Mbridge und der digitale Yuan
Mbridge, jetzt unter chinesischer Führung, plant den kommerziellen Rollout in Zusammenarbeit mit einem in Hongkong ansässigen Unternehmen, um den blockchain-basierten digitalen Yuan als kostengünstigere und benutzerfreundlichere Alternative zu SWIFT zu fördern. Die Plattform hat bereits über 470 Milliarden Yuan, was fast 69 Milliarden Dollar entspricht, abgewickelt.
Internationale Akzeptanz des digitalen Yuan
China unternimmt erhebliche Schritte, um die internationale Akzeptanz des chinesischen Yuan und seines digitalen Gegenstücks, des digitalen Yuan, zu erhöhen. Laut der Financial Times (FT) bereitet die chinesische Regierung den kommerziellen Rollout von Mbridge vor, einem System, das grenzüberschreitende Abwicklungen von digitalen Zentralbankwährungen (CBDCs) mithilfe von Blockchain-Technologie ermöglicht.
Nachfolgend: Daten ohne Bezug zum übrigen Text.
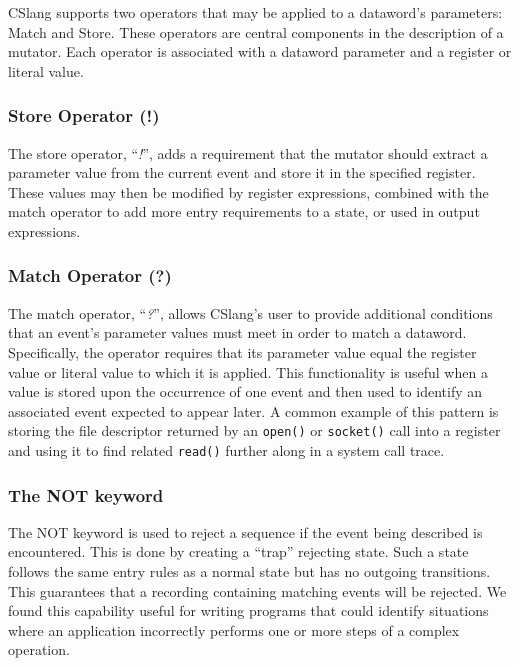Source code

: CSlang supports two operators that may be applied to a dataword's
parameters: Match and Store.  These operators are central components in
the description of a mutator.  Each operator is associated with a dataword
parameter and a register or literal value.

\subsubsection{Store Operator (!)}

The store operator, ``\textit{!}'', adds a requirement that the
mutator should extract a parameter value from the current event and store
it in the specified register.  These values may then be modified by
register expressions, combined with the match operator to add more
entry requirements to a state, or used in output expressions.

\subsubsection{Match Operator (?)}

The match operator, ``\textit{?}'',
allows CSlang's user
to provide additional conditions
that an event's parameter values must meet
in order to match a dataword.
Specifically,
the operator requires
that its parameter value equal the
register value
or literal value
to which it is applied.
This functionality is
useful when a value is stored upon the occurrence of one event
and then used to identify an associated event expected to appear later.
A common example of this pattern is storing the file descriptor
returned by an {\tt open()} or {\tt socket()} call into a register
and using it to find related {\tt read()} further along in a system call
trace.

\subsubsection{The NOT keyword}
\label{subsub:NOT}

The NOT keyword is used to reject a sequence if the event being
described is encountered.  This is done by creating a ``trap''
rejecting state.  Such a state follows the same entry rules
as a normal state but has no outgoing transitions.  This guarantees that a
recording containing matching events will be rejected.
We found this capability useful for writing programs that could identify
situations where an application incorrectly performs one or more steps of a
complex operation.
Entwicklung und Teilnehmer
Das System, das seit 2021 in Entwicklung ist, hat Teilnehmer aus China, Hongkong, Thailand, den Vereinigten Arabischen Emiraten, Saudi-Arabien und der Bank für Internationalen Zahlungsausgleich (BIS) gewonnen. Dennoch gab die BIS aufgrund anhaltender Kritik das Projekt 2024 auf, wobei der ehemalige Generaldirektor der BIS, Agustín Carstens, erklärte, dass die Projektteilnehmer es eigenständig weiterführen würden.
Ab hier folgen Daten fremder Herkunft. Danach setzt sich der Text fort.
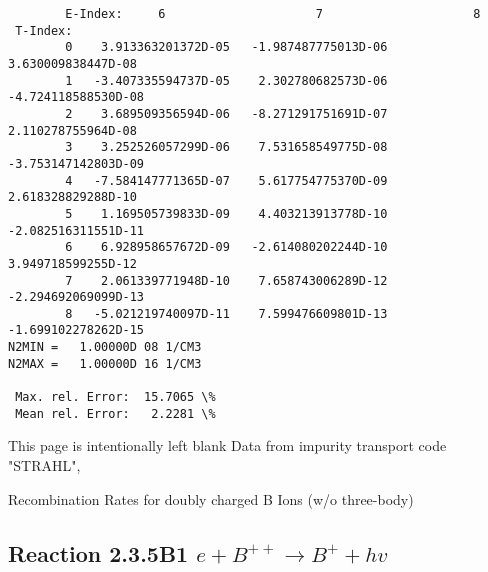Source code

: \documentclass[12pt,dvipdfmx]{article}
\begin{document}
\begin{small}
\begin{verbatim}
        E-Index:     6                     7                     8
 T-Index:
        0    3.913363201372D-05   -1.987487775013D-06    3.630009838447D-08
        1   -3.407335594737D-05    2.302780682573D-06   -4.724118588530D-08
        2    3.689509356594D-06   -8.271291751691D-07    2.110278755964D-08
        3    3.252526057299D-06    7.531658549775D-08   -3.753147142803D-09
        4   -7.584147771365D-07    5.617754775370D-09    2.618328829288D-10
        5    1.169505739833D-09    4.403213913778D-10   -2.082516311551D-11
        6    6.928958657672D-09   -2.614080202244D-10    3.949718599255D-12
        7    2.061339771948D-10    7.658743006289D-12   -2.294692069099D-13
        8   -5.021219740097D-11    7.599476609801D-13   -1.699102278262D-15
N2MIN =   1.00000D 08 1/CM3
N2MAX =   1.00000D 16 1/CM3

 Max. rel. Error:  15.7065 \%
 Mean rel. Error:   2.2281 \%

\end{verbatim}\end{small}
\newpage
This page is intentionally left blank
\newpage
Data from impurity transport code "STRAHL", \cite{kn:Behringer}

  Recombination Rates for doubly charged B Ions (w/o three-body)
\subsection{
Reaction 2.3.5B1  $e + B^{++} \rightarrow B^+ + hv$
}
\end{document}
Erste grenzüberschreitende Abwicklung
Im selben Jahr, nachdem die Mindestanforderungen für ein funktionsfähiges Produkt erreicht wurden, wurde Mbridge 2024 genutzt, um die erste grenzüberschreitende Abwicklung des digitalen Dirham abzuschließen. Sheikh Mansour Bin Zayed Al Nahyan, Vorsitzender des Vorstands der Zentralbank der Vereinigten Arabischen Emirate (VAE), überwies 50 Millionen digitale Dirham (13,6 Millionen Dollar) nach China.
Vorteile und Auswirkungen
China wird das System als kostengünstiger im Vergleich zu traditionellen Systemen wie SWIFT bewerben und ein in Hongkong ansässiges Unternehmen für diese Aufgabe einrichten. Die grenzüberschreitenden Abwicklungen über die Plattform haben bereits Volumina von 470 Milliarden Yuan, fast 69 Milliarden Dollar, erreicht.
Dieser Schritt erfolgt, nachdem der chinesische Yuan in den internationalen Märkten eine Wiederbelebung erlebt hat, da Berichte seinen Einsatz mit Zahlungen im Zusammenhang mit dem Golfkrieg in Verbindung gebracht haben, indem das 2015 eingeführte Cross-Border Interbank Payment System (CIPS) genutzt wurde.
Wang Jian, Chefanalyst für den Finanzsektor bei Guosen Securities, äußerte gegenüber der FT, dass die Einführung von Mbridge die Bargeldumschläge beschleunigen und das Risiko von Liquiditätsengpässen verringern könnte. „Im weiteren Sinne könnte es Chinas Einfluss im globalen Währungsgefüge stärken und die Internationalisierung des Renminbi unterstützen“, schloss er.
Die People’s Bank of China betonte die Rolle der Mbridge-Plattform bei der Verbesserung grenzüberschreitender Zahlungen durch die Nutzung von Zentralbanktechnologie.